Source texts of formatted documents

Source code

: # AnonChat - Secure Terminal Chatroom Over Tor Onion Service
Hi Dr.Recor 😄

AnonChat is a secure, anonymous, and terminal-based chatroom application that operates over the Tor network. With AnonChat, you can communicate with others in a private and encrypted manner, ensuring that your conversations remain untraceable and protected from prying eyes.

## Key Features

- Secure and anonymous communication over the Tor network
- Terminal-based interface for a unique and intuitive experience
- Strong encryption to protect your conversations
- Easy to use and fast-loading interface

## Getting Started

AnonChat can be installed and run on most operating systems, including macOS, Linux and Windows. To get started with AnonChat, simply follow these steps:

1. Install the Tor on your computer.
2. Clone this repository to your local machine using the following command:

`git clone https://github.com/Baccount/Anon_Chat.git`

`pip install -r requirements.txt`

--

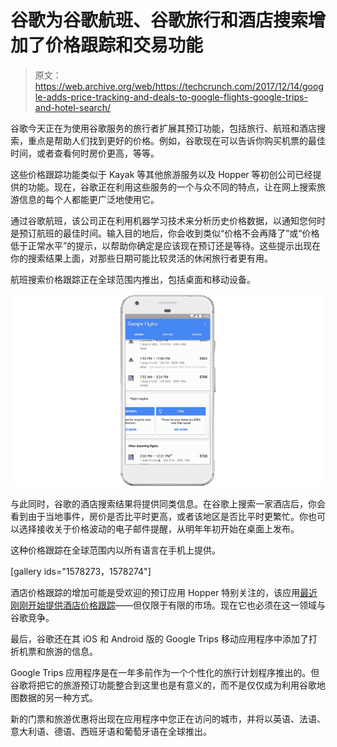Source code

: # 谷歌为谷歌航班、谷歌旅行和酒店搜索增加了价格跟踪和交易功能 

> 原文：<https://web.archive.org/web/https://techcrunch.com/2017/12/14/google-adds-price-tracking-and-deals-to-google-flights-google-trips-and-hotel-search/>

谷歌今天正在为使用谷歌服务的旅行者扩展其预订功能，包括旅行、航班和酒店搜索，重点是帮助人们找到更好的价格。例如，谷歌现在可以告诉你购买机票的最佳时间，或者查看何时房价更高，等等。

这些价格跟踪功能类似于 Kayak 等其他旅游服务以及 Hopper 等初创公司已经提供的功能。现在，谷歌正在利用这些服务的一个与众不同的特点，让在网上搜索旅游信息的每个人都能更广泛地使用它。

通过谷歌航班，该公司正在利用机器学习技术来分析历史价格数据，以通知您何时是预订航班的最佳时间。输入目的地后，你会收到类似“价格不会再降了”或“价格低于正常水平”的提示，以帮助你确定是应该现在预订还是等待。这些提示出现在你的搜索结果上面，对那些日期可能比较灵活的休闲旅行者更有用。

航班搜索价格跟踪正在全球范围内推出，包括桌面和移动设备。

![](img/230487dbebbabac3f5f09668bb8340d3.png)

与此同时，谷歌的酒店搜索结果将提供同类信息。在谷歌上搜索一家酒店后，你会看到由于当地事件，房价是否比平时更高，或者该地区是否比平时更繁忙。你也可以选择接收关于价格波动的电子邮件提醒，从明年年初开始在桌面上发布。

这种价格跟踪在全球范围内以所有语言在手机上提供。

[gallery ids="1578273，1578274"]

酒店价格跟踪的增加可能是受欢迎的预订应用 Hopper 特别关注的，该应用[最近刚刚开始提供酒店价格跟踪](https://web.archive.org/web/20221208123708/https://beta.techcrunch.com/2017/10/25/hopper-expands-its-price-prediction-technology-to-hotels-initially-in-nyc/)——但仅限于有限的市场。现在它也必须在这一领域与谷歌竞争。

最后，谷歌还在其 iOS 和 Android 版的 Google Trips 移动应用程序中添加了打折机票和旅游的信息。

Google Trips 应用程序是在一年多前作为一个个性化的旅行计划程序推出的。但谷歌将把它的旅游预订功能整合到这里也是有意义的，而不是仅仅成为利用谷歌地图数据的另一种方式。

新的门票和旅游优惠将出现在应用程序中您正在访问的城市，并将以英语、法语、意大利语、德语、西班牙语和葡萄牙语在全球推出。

§ **What to produce**: What is needed is a single number: how many lines of the data contain the word "anonymous".

§ **Response area**: 2